-- Information given follows --

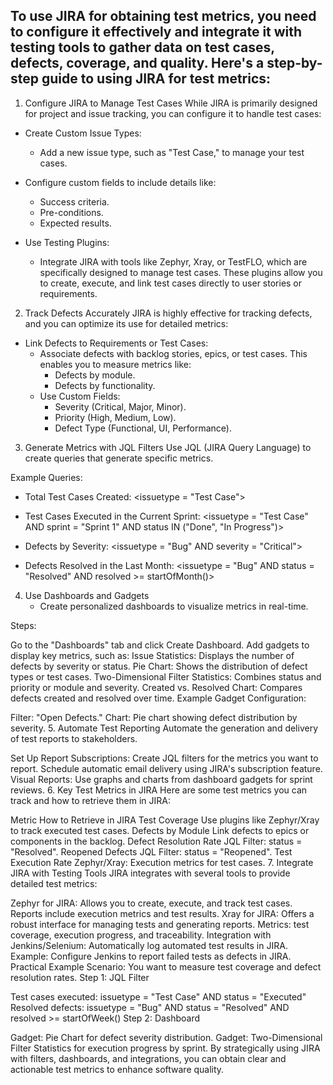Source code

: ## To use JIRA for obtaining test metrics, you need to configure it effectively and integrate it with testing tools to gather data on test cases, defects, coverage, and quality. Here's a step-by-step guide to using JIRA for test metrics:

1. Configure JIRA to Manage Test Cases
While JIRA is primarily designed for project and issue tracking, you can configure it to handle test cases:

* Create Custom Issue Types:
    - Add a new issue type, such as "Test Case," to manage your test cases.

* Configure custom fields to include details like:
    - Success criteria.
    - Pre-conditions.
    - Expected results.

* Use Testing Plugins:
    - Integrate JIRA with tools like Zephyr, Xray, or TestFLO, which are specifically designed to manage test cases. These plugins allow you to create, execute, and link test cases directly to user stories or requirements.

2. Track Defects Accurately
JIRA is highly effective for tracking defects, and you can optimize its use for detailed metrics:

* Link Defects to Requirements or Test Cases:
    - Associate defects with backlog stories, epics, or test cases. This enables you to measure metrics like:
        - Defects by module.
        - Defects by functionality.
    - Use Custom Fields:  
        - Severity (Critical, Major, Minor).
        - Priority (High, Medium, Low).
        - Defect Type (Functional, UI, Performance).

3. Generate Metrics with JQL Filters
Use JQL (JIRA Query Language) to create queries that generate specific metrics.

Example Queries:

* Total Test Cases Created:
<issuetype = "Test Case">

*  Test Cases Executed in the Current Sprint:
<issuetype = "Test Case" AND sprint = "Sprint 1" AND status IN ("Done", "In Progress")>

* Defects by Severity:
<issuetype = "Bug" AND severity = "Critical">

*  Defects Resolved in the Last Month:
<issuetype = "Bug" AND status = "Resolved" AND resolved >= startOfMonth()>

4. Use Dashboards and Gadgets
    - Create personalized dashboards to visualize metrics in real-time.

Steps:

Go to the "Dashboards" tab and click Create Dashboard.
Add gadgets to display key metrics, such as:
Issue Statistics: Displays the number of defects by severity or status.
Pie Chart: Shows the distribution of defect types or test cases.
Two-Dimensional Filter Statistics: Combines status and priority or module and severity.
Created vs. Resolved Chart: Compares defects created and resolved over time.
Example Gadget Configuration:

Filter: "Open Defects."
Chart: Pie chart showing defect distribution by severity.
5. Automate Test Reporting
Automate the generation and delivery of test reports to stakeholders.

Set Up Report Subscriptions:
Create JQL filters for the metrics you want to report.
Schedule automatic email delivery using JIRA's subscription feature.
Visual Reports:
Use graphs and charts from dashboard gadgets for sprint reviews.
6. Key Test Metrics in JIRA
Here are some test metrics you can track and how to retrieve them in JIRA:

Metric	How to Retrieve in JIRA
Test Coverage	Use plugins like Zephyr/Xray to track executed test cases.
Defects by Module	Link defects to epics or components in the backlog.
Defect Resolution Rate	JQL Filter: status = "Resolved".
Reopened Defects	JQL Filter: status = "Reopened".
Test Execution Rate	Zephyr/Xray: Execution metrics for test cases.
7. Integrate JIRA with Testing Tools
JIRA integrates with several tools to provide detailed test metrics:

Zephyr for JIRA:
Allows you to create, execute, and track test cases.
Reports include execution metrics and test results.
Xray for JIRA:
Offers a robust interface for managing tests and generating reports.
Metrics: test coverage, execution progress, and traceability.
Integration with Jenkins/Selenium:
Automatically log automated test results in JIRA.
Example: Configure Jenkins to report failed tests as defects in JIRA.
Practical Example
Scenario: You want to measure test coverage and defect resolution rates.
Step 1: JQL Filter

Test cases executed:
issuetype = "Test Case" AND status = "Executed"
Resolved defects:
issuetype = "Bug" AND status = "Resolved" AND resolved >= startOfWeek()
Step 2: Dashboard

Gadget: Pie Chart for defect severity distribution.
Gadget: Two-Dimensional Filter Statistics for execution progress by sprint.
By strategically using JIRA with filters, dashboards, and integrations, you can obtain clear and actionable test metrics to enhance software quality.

-- Information given concluded --
-- Information given follows --

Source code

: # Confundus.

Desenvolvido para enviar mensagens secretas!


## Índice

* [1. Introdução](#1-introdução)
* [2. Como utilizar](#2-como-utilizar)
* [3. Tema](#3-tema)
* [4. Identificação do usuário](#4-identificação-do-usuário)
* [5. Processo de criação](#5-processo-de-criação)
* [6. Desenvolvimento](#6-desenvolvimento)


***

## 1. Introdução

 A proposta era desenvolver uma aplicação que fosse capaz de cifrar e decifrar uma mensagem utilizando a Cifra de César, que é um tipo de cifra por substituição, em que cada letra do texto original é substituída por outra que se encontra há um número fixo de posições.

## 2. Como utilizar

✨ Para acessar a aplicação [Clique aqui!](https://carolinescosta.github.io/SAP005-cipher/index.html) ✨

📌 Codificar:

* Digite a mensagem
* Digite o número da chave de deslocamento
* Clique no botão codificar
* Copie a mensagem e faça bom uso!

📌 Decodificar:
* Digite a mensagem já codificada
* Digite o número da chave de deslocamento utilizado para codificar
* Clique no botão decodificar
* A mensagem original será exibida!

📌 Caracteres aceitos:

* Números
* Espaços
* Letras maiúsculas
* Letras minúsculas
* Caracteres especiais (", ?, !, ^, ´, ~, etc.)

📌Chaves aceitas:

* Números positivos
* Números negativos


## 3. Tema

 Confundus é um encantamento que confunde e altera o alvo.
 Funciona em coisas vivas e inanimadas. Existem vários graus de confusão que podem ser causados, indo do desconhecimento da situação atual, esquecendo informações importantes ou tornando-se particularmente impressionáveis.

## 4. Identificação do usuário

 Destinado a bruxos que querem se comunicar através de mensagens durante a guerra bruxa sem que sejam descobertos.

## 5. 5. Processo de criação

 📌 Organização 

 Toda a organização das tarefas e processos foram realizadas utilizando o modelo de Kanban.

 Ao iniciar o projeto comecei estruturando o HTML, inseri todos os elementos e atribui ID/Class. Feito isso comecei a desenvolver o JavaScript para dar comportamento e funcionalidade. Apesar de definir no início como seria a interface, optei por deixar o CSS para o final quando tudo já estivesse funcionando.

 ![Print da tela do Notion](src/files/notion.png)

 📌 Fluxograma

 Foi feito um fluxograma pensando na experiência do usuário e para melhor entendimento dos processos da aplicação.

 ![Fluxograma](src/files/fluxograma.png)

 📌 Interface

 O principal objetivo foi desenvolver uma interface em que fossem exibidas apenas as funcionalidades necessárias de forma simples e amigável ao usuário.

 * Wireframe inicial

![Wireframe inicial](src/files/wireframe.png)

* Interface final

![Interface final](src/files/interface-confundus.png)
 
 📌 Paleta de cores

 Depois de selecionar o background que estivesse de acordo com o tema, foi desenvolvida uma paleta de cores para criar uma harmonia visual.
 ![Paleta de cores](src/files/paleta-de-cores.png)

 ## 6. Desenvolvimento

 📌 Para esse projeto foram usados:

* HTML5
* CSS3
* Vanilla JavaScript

-- Information given concluded --
-- Information given follows --

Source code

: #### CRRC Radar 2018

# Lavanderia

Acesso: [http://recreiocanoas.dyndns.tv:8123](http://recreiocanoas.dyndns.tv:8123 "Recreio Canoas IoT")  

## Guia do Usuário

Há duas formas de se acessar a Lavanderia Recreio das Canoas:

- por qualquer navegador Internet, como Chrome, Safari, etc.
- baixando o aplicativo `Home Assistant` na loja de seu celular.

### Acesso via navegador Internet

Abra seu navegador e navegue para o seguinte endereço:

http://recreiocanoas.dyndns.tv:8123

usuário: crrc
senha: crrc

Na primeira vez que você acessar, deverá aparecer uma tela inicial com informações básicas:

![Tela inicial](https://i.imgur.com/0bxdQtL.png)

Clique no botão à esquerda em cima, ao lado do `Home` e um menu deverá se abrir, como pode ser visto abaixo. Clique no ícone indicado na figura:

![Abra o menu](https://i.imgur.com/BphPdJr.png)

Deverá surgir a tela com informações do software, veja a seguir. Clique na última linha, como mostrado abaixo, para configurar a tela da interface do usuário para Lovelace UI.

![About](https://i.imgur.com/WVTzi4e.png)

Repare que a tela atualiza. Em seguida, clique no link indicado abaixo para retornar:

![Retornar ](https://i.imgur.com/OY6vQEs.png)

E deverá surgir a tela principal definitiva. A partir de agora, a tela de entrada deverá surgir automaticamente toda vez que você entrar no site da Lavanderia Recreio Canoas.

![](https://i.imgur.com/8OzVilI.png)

-- Information given concluded --

What the task requires: Among the records, find every line holding the word "Identificação" and copy it.

Answer for this exercise:
* [4. Identificação do usuário](#4-identificação-do-usuário)
## 4. Identificação do usuário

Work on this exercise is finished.